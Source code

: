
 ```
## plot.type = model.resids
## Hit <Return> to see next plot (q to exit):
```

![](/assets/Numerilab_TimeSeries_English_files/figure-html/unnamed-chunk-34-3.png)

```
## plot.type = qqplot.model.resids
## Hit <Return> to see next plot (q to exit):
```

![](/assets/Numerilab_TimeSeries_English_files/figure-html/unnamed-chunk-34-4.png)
--
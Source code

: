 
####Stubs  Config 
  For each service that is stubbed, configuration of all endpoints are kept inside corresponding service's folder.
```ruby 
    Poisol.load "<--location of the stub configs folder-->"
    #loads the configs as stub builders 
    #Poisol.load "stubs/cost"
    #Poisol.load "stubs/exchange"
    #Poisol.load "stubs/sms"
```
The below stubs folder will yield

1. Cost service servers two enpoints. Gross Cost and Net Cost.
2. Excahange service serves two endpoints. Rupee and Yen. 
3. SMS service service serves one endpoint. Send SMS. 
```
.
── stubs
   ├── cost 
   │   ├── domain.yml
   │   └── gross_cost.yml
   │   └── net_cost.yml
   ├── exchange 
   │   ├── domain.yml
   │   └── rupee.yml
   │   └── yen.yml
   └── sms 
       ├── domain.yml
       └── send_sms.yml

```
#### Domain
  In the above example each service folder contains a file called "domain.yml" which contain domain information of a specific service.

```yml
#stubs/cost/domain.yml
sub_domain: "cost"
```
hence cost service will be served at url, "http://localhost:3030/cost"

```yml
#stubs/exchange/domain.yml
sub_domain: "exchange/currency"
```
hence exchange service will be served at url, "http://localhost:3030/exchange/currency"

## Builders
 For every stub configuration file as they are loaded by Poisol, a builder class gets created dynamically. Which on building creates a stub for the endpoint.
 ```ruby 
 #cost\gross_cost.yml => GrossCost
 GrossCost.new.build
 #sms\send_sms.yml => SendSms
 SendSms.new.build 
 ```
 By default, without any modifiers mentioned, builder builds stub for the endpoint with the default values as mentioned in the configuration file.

About this exercise
In the material above, please find every line that includes the word "GrossCost" and copy it.

Written response
 #cost\gross_cost.yml => GrossCost
 GrossCost.new.build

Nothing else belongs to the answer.